BEGIN Data shown

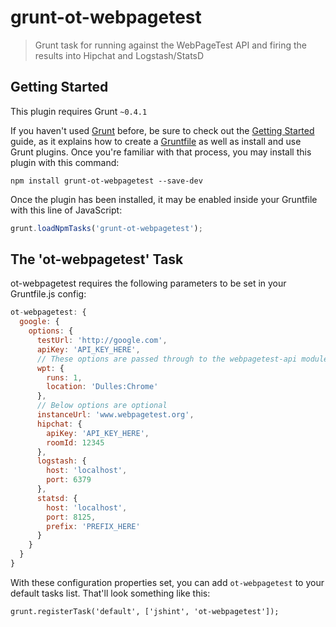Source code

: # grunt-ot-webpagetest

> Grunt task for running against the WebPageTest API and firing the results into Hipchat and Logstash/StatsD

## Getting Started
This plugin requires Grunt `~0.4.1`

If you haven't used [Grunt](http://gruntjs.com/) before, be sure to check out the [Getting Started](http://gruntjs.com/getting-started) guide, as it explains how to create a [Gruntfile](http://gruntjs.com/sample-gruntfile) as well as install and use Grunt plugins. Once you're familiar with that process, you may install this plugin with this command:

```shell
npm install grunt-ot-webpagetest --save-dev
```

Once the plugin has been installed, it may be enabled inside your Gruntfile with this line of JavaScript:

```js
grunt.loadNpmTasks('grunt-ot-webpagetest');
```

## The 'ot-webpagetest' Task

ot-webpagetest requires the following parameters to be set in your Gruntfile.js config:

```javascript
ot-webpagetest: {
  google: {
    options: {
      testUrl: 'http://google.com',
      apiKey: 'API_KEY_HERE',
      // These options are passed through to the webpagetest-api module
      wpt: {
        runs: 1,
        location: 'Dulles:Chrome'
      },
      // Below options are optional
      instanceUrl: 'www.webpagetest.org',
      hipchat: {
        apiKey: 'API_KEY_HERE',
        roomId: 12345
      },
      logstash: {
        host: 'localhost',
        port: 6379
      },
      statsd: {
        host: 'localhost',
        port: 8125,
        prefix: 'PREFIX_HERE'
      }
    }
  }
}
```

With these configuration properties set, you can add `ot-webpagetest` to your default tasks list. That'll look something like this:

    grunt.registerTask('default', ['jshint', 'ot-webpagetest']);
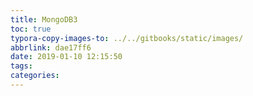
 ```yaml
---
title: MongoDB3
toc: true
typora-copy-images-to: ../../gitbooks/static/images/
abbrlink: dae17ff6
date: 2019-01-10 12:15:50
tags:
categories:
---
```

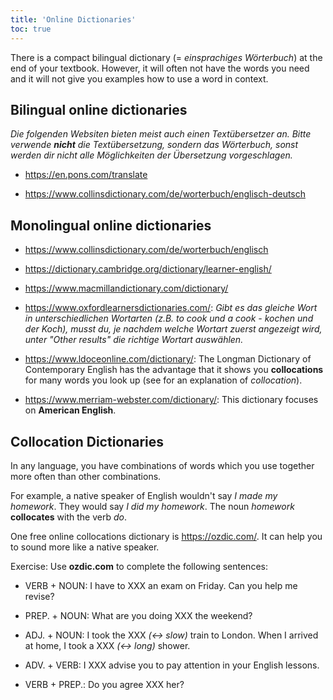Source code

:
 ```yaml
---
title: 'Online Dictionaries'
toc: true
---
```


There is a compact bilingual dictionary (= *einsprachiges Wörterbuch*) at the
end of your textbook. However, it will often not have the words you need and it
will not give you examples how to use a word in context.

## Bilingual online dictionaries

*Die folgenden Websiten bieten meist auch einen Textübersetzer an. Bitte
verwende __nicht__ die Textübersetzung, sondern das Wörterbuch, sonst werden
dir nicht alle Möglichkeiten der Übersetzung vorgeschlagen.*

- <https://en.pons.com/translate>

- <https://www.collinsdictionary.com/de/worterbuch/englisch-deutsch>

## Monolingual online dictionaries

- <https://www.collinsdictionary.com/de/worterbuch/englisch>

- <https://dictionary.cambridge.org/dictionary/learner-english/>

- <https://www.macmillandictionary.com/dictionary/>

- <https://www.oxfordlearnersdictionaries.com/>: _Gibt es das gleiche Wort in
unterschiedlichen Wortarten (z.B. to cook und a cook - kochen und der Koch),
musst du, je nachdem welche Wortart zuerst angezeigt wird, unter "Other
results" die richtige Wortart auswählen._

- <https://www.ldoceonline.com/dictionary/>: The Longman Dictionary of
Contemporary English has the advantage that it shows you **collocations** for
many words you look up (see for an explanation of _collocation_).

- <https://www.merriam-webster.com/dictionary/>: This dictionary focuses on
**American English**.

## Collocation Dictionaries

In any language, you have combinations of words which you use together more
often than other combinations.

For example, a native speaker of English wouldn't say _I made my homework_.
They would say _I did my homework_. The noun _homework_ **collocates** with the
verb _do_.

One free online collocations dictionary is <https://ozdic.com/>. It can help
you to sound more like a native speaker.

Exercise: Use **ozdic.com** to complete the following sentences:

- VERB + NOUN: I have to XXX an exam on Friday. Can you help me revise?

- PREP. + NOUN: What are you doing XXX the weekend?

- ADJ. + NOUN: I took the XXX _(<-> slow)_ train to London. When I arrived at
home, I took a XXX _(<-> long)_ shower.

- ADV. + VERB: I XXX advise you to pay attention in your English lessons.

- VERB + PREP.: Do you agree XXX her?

END Data shown

• **Exercise objective**: Could every record be given again exactly, with its pictures left out?

• **Exercise answer**:
Source code

: # grunt-ot-webpagetest

> Grunt task for running against the WebPageTest API and firing the results into Hipchat and Logstash/StatsD

## Getting Started
This plugin requires Grunt `~0.4.1`

If you haven't used [Grunt](http://gruntjs.com/) before, be sure to check out the [Getting Started](http://gruntjs.com/getting-started) guide, as it explains how to create a [Gruntfile](http://gruntjs.com/sample-gruntfile) as well as install and use Grunt plugins. Once you're familiar with that process, you may install this plugin with this command:

```shell
npm install grunt-ot-webpagetest --save-dev
```

Once the plugin has been installed, it may be enabled inside your Gruntfile with this line of JavaScript:

```js
grunt.loadNpmTasks('grunt-ot-webpagetest');
```

## The 'ot-webpagetest' Task

ot-webpagetest requires the following parameters to be set in your Gruntfile.js config:

```javascript
ot-webpagetest: {
  google: {
    options: {
      testUrl: 'http://google.com',
      apiKey: 'API_KEY_HERE',
      // These options are passed through to the webpagetest-api module
      wpt: {
        runs: 1,
        location: 'Dulles:Chrome'
      },
      // Below options are optional
      instanceUrl: 'www.webpagetest.org',
      hipchat: {
        apiKey: 'API_KEY_HERE',
        roomId: 12345
      },
      logstash: {
        host: 'localhost',
        port: 6379
      },
      statsd: {
        host: 'localhost',
        port: 8125,
        prefix: 'PREFIX_HERE'
      }
    }
  }
}
```

With these configuration properties set, you can add `ot-webpagetest` to your default tasks list. That'll look something like this:

    grunt.registerTask('default', ['jshint', 'ot-webpagetest']);
 ```yaml
---
title: MongoDB3
toc: true
typora-copy-images-to: ../../gitbooks/static/images/
abbrlink: dae17ff6
date: 2019-01-10 12:15:50
tags:
categories:
---
```

Source code

:
 ```yaml
---
title: 'Online Dictionaries'
toc: true
---
```


There is a compact bilingual dictionary (= *einsprachiges Wörterbuch*) at the
end of your textbook. However, it will often not have the words you need and it
will not give you examples how to use a word in context.

## Bilingual online dictionaries

*Die folgenden Websiten bieten meist auch einen Textübersetzer an. Bitte
verwende __nicht__ die Textübersetzung, sondern das Wörterbuch, sonst werden
dir nicht alle Möglichkeiten der Übersetzung vorgeschlagen.*

- <https://en.pons.com/translate>

- <https://www.collinsdictionary.com/de/worterbuch/englisch-deutsch>

## Monolingual online dictionaries

- <https://www.collinsdictionary.com/de/worterbuch/englisch>

- <https://dictionary.cambridge.org/dictionary/learner-english/>

- <https://www.macmillandictionary.com/dictionary/>

- <https://www.oxfordlearnersdictionaries.com/>: _Gibt es das gleiche Wort in
unterschiedlichen Wortarten (z.B. to cook und a cook - kochen und der Koch),
musst du, je nachdem welche Wortart zuerst angezeigt wird, unter "Other
results" die richtige Wortart auswählen._

- <https://www.ldoceonline.com/dictionary/>: The Longman Dictionary of
Contemporary English has the advantage that it shows you **collocations** for
many words you look up (see for an explanation of _collocation_).

- <https://www.merriam-webster.com/dictionary/>: This dictionary focuses on
**American English**.

## Collocation Dictionaries

In any language, you have combinations of words which you use together more
often than other combinations.

For example, a native speaker of English wouldn't say _I made my homework_.
They would say _I did my homework_. The noun _homework_ **collocates** with the
verb _do_.

One free online collocations dictionary is <https://ozdic.com/>. It can help
you to sound more like a native speaker.

Exercise: Use **ozdic.com** to complete the following sentences:

- VERB + NOUN: I have to XXX an exam on Friday. Can you help me revise?

- PREP. + NOUN: What are you doing XXX the weekend?

- ADJ. + NOUN: I took the XXX _(<-> slow)_ train to London. When I arrived at
home, I took a XXX _(<-> long)_ shower.

- ADV. + VERB: I XXX advise you to pay attention in your English lessons.

- VERB + PREP.: Do you agree XXX her?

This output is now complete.